- [SUPPLIED ENTRIES]
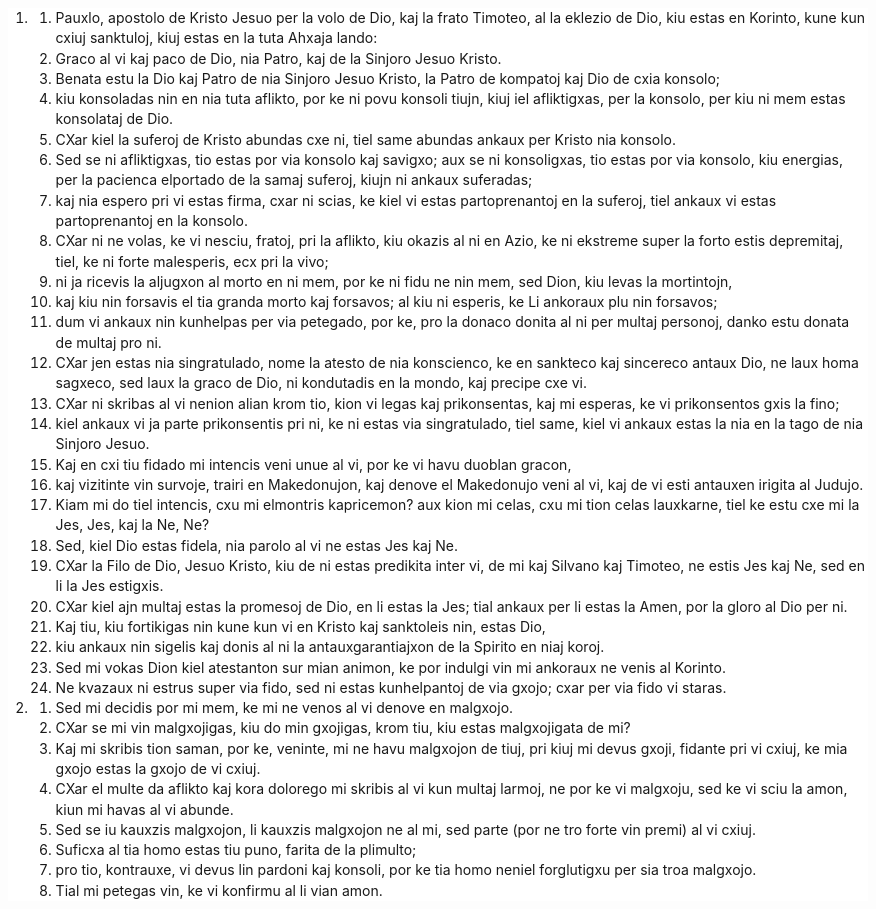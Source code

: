 <ol>
  <li>
    <ol>
      <li>Pauxlo, apostolo de Kristo Jesuo per la volo de Dio, kaj la frato Timoteo, al la eklezio de Dio, kiu estas en Korinto, kune kun cxiuj sanktuloj, kiuj estas en la tuta Ahxaja lando:</li>
      <li>Graco al vi kaj paco de Dio, nia Patro, kaj de la Sinjoro Jesuo Kristo.</li>
      <li>Benata estu la Dio kaj Patro de nia Sinjoro Jesuo Kristo, la Patro de kompatoj kaj Dio de cxia konsolo;</li>
      <li>kiu konsoladas nin en nia tuta aflikto, por ke ni povu konsoli tiujn,  kiuj iel afliktigxas, per la konsolo, per kiu ni mem estas konsolataj de Dio.</li>
      <li>CXar kiel la suferoj de Kristo abundas cxe ni, tiel same abundas ankaux per Kristo nia konsolo.</li>
      <li>Sed se ni afliktigxas, tio estas por via konsolo kaj savigxo; aux se ni konsoligxas, tio estas por via konsolo, kiu energias, per la pacienca elportado de la samaj suferoj, kiujn ni ankaux suferadas;</li>
      <li>kaj nia espero pri vi estas firma, cxar ni scias, ke kiel vi estas partoprenantoj en la suferoj, tiel ankaux vi estas partoprenantoj en la konsolo.</li>
      <li>CXar ni ne volas, ke vi nesciu, fratoj, pri la aflikto, kiu okazis al ni en Azio, ke ni ekstreme super la forto estis depremitaj, tiel, ke ni forte malesperis, ecx pri la vivo;</li>
      <li>ni ja ricevis la aljugxon al morto en ni mem, por ke ni fidu ne nin mem,  sed Dion, kiu levas la mortintojn,</li>
      <li>kaj kiu nin forsavis el tia granda morto kaj forsavos; al kiu ni esperis, ke Li ankoraux plu nin forsavos;</li>
      <li>dum vi ankaux nin kunhelpas per via petegado, por ke, pro la donaco donita al ni per multaj personoj, danko estu donata de multaj pro ni.</li>
      <li>CXar jen estas nia singratulado, nome la atesto de nia konscienco, ke en sankteco kaj sincereco antaux Dio, ne laux homa sagxeco, sed laux la graco de Dio, ni kondutadis en la mondo, kaj precipe cxe vi.</li>
      <li>CXar ni skribas al vi nenion alian krom tio, kion vi legas kaj prikonsentas, kaj mi esperas, ke vi prikonsentos gxis la fino;</li>
      <li>kiel ankaux vi ja parte prikonsentis pri ni, ke ni estas via singratulado, tiel same, kiel vi ankaux estas la nia en la tago de nia Sinjoro Jesuo.</li>
      <li>Kaj en cxi tiu fidado mi intencis veni unue al vi, por ke vi havu duoblan gracon,</li>
      <li>kaj vizitinte vin survoje, trairi en Makedonujon, kaj denove el Makedonujo veni al vi, kaj de vi esti antauxen irigita al Judujo.</li>
      <li>Kiam mi do tiel intencis, cxu mi elmontris kapricemon? aux kion mi celas, cxu mi tion celas lauxkarne, tiel ke estu cxe mi la Jes, Jes, kaj la Ne, Ne?</li>
      <li>Sed, kiel Dio estas fidela, nia parolo al vi ne estas Jes kaj Ne.</li>
      <li>CXar la Filo de Dio, Jesuo Kristo, kiu de ni estas predikita inter vi,  de mi kaj Silvano kaj Timoteo, ne estis Jes kaj Ne, sed en li la Jes estigxis.</li>
      <li>CXar kiel ajn multaj estas la promesoj de Dio, en li estas la Jes; tial ankaux per li estas la Amen, por la gloro al Dio per ni.</li>
      <li>Kaj tiu, kiu fortikigas nin kune kun vi en Kristo kaj sanktoleis nin,  estas Dio,</li>
      <li>kiu ankaux nin sigelis kaj donis al ni la antauxgarantiajxon de la Spirito en niaj koroj.</li>
      <li>Sed mi vokas Dion kiel atestanton sur mian animon, ke por indulgi vin mi ankoraux ne venis al Korinto.</li>
      <li>Ne kvazaux ni estrus super via fido, sed ni estas kunhelpantoj de via gxojo; cxar per via fido vi staras.</li>
    </ol>
  </li>
  <li>
    <ol>
      <li>Sed mi decidis por mi mem, ke mi ne venos al vi denove en malgxojo.</li>
      <li>CXar se mi vin malgxojigas, kiu do min gxojigas, krom tiu, kiu estas malgxojigata de mi?</li>
      <li>Kaj mi skribis tion saman, por ke, veninte, mi ne havu malgxojon de tiuj,  pri kiuj mi devus gxoji, fidante pri vi cxiuj, ke mia gxojo estas la gxojo de vi cxiuj.</li>
      <li>CXar el multe da aflikto kaj kora dolorego mi skribis al vi kun multaj larmoj, ne por ke vi malgxoju, sed ke vi sciu la amon, kiun mi havas al vi abunde.</li>
      <li>Sed se iu kauxzis malgxojon, li kauxzis malgxojon ne al mi, sed parte (por ne tro forte vin premi) al vi cxiuj.</li>
      <li>Suficxa al tia homo estas tiu puno, farita de la plimulto;</li>
      <li>pro tio, kontrauxe, vi devus lin pardoni kaj konsoli, por ke tia homo neniel forglutigxu per sia troa malgxojo.</li>
      <li>Tial mi petegas vin, ke vi konfirmu al li vian amon.</li>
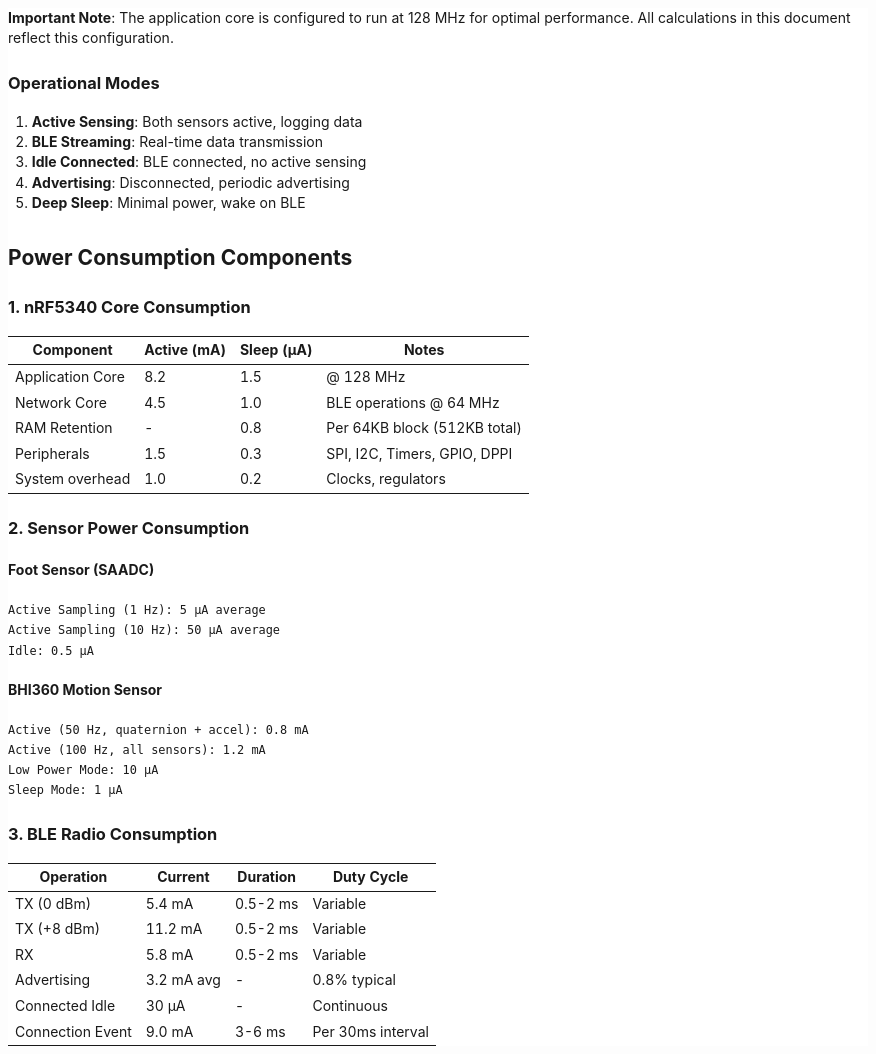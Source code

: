 **Important Note**: The application core is configured to run at 128 MHz for optimal performance. All calculations in this document reflect this configuration.

### Operational Modes

1. **Active Sensing**: Both sensors active, logging data
2. **BLE Streaming**: Real-time data transmission
3. **Idle Connected**: BLE connected, no active sensing
4. **Advertising**: Disconnected, periodic advertising
5. **Deep Sleep**: Minimal power, wake on BLE

## Power Consumption Components

### 1. nRF5340 Core Consumption

| Component | Active (mA) | Sleep (µA) | Notes |
|-----------|------------|------------|-------|
| Application Core | 8.2 | 1.5 | @ 128 MHz |
| Network Core | 4.5 | 1.0 | BLE operations @ 64 MHz |
| RAM Retention | - | 0.8 | Per 64KB block (512KB total) |
| Peripherals | 1.5 | 0.3 | SPI, I2C, Timers, GPIO, DPPI |
| System overhead | 1.0 | 0.2 | Clocks, regulators |

### 2. Sensor Power Consumption

#### Foot Sensor (SAADC)
```
Active Sampling (1 Hz): 5 µA average
Active Sampling (10 Hz): 50 µA average
Idle: 0.5 µA
```

#### BHI360 Motion Sensor
```
Active (50 Hz, quaternion + accel): 0.8 mA
Active (100 Hz, all sensors): 1.2 mA
Low Power Mode: 10 µA
Sleep Mode: 1 µA
```

### 3. BLE Radio Consumption

| Operation | Current | Duration | Duty Cycle |
|-----------|---------|----------|------------|
| TX (0 dBm) | 5.4 mA | 0.5-2 ms | Variable |
| TX (+8 dBm) | 11.2 mA | 0.5-2 ms | Variable |
| RX | 5.8 mA | 0.5-2 ms | Variable |
| Advertising | 3.2 mA avg | - | 0.8% typical |
| Connected Idle | 30 µA | - | Continuous |
| Connection Event | 9.0 mA | 3-6 ms | Per 30ms interval |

- [INSTRUCTIONS TO FOLLOW]
Hand back the records above exactly, leaving out every picture.

- [RESULT OF THIS EXERCISE]
Source code

: <ol>
  <li>
    <ol>
      <li>Pauxlo, apostolo de Kristo Jesuo per la volo de Dio, kaj la frato Timoteo, al la eklezio de Dio, kiu estas en Korinto, kune kun cxiuj sanktuloj, kiuj estas en la tuta Ahxaja lando:</li>
      <li>Graco al vi kaj paco de Dio, nia Patro, kaj de la Sinjoro Jesuo Kristo.</li>
      <li>Benata estu la Dio kaj Patro de nia Sinjoro Jesuo Kristo, la Patro de kompatoj kaj Dio de cxia konsolo;</li>
      <li>kiu konsoladas nin en nia tuta aflikto, por ke ni povu konsoli tiujn,  kiuj iel afliktigxas, per la konsolo, per kiu ni mem estas konsolataj de Dio.</li>
      <li>CXar kiel la suferoj de Kristo abundas cxe ni, tiel same abundas ankaux per Kristo nia konsolo.</li>
      <li>Sed se ni afliktigxas, tio estas por via konsolo kaj savigxo; aux se ni konsoligxas, tio estas por via konsolo, kiu energias, per la pacienca elportado de la samaj suferoj, kiujn ni ankaux suferadas;</li>
      <li>kaj nia espero pri vi estas firma, cxar ni scias, ke kiel vi estas partoprenantoj en la suferoj, tiel ankaux vi estas partoprenantoj en la konsolo.</li>
      <li>CXar ni ne volas, ke vi nesciu, fratoj, pri la aflikto, kiu okazis al ni en Azio, ke ni ekstreme super la forto estis depremitaj, tiel, ke ni forte malesperis, ecx pri la vivo;</li>
      <li>ni ja ricevis la aljugxon al morto en ni mem, por ke ni fidu ne nin mem,  sed Dion, kiu levas la mortintojn,</li>
      <li>kaj kiu nin forsavis el tia granda morto kaj forsavos; al kiu ni esperis, ke Li ankoraux plu nin forsavos;</li>
      <li>dum vi ankaux nin kunhelpas per via petegado, por ke, pro la donaco donita al ni per multaj personoj, danko estu donata de multaj pro ni.</li>
      <li>CXar jen estas nia singratulado, nome la atesto de nia konscienco, ke en sankteco kaj sincereco antaux Dio, ne laux homa sagxeco, sed laux la graco de Dio, ni kondutadis en la mondo, kaj precipe cxe vi.</li>
      <li>CXar ni skribas al vi nenion alian krom tio, kion vi legas kaj prikonsentas, kaj mi esperas, ke vi prikonsentos gxis la fino;</li>
      <li>kiel ankaux vi ja parte prikonsentis pri ni, ke ni estas via singratulado, tiel same, kiel vi ankaux estas la nia en la tago de nia Sinjoro Jesuo.</li>
      <li>Kaj en cxi tiu fidado mi intencis veni unue al vi, por ke vi havu duoblan gracon,</li>
      <li>kaj vizitinte vin survoje, trairi en Makedonujon, kaj denove el Makedonujo veni al vi, kaj de vi esti antauxen irigita al Judujo.</li>
      <li>Kiam mi do tiel intencis, cxu mi elmontris kapricemon? aux kion mi celas, cxu mi tion celas lauxkarne, tiel ke estu cxe mi la Jes, Jes, kaj la Ne, Ne?</li>
      <li>Sed, kiel Dio estas fidela, nia parolo al vi ne estas Jes kaj Ne.</li>
      <li>CXar la Filo de Dio, Jesuo Kristo, kiu de ni estas predikita inter vi,  de mi kaj Silvano kaj Timoteo, ne estis Jes kaj Ne, sed en li la Jes estigxis.</li>
      <li>CXar kiel ajn multaj estas la promesoj de Dio, en li estas la Jes; tial ankaux per li estas la Amen, por la gloro al Dio per ni.</li>
      <li>Kaj tiu, kiu fortikigas nin kune kun vi en Kristo kaj sanktoleis nin,  estas Dio,</li>
      <li>kiu ankaux nin sigelis kaj donis al ni la antauxgarantiajxon de la Spirito en niaj koroj.</li>
      <li>Sed mi vokas Dion kiel atestanton sur mian animon, ke por indulgi vin mi ankoraux ne venis al Korinto.</li>
      <li>Ne kvazaux ni estrus super via fido, sed ni estas kunhelpantoj de via gxojo; cxar per via fido vi staras.</li>
    </ol>
  </li>
  <li>
    <ol>
      <li>Sed mi decidis por mi mem, ke mi ne venos al vi denove en malgxojo.</li>
      <li>CXar se mi vin malgxojigas, kiu do min gxojigas, krom tiu, kiu estas malgxojigata de mi?</li>
      <li>Kaj mi skribis tion saman, por ke, veninte, mi ne havu malgxojon de tiuj,  pri kiuj mi devus gxoji, fidante pri vi cxiuj, ke mia gxojo estas la gxojo de vi cxiuj.</li>
      <li>CXar el multe da aflikto kaj kora dolorego mi skribis al vi kun multaj larmoj, ne por ke vi malgxoju, sed ke vi sciu la amon, kiun mi havas al vi abunde.</li>
      <li>Sed se iu kauxzis malgxojon, li kauxzis malgxojon ne al mi, sed parte (por ne tro forte vin premi) al vi cxiuj.</li>
      <li>Suficxa al tia homo estas tiu puno, farita de la plimulto;</li>
      <li>pro tio, kontrauxe, vi devus lin pardoni kaj konsoli, por ke tia homo neniel forglutigxu per sia troa malgxojo.</li>
      <li>Tial mi petegas vin, ke vi konfirmu al li vian amon.</li>
Source code

: **Important Note**: The application core is configured to run at 128 MHz for optimal performance. All calculations in this document reflect this configuration.

### Operational Modes

1. **Active Sensing**: Both sensors active, logging data
2. **BLE Streaming**: Real-time data transmission
3. **Idle Connected**: BLE connected, no active sensing
4. **Advertising**: Disconnected, periodic advertising
5. **Deep Sleep**: Minimal power, wake on BLE

## Power Consumption Components

### 1. nRF5340 Core Consumption

| Component | Active (mA) | Sleep (µA) | Notes |
|-----------|------------|------------|-------|
| Application Core | 8.2 | 1.5 | @ 128 MHz |
| Network Core | 4.5 | 1.0 | BLE operations @ 64 MHz |
| RAM Retention | - | 0.8 | Per 64KB block (512KB total) |
| Peripherals | 1.5 | 0.3 | SPI, I2C, Timers, GPIO, DPPI |
| System overhead | 1.0 | 0.2 | Clocks, regulators |

### 2. Sensor Power Consumption

#### Foot Sensor (SAADC)
```
Active Sampling (1 Hz): 5 µA average
Active Sampling (10 Hz): 50 µA average
Idle: 0.5 µA
```

#### BHI360 Motion Sensor
```
Active (50 Hz, quaternion + accel): 0.8 mA
Active (100 Hz, all sensors): 1.2 mA
Low Power Mode: 10 µA
Sleep Mode: 1 µA
```

### 3. BLE Radio Consumption

| Operation | Current | Duration | Duty Cycle |
|-----------|---------|----------|------------|
| TX (0 dBm) | 5.4 mA | 0.5-2 ms | Variable |
| TX (+8 dBm) | 11.2 mA | 0.5-2 ms | Variable |
| RX | 5.8 mA | 0.5-2 ms | Variable |
| Advertising | 3.2 mA avg | - | 0.8% typical |
| Connected Idle | 30 µA | - | Continuous |
| Connection Event | 9.0 mA | 3-6 ms | Per 30ms interval |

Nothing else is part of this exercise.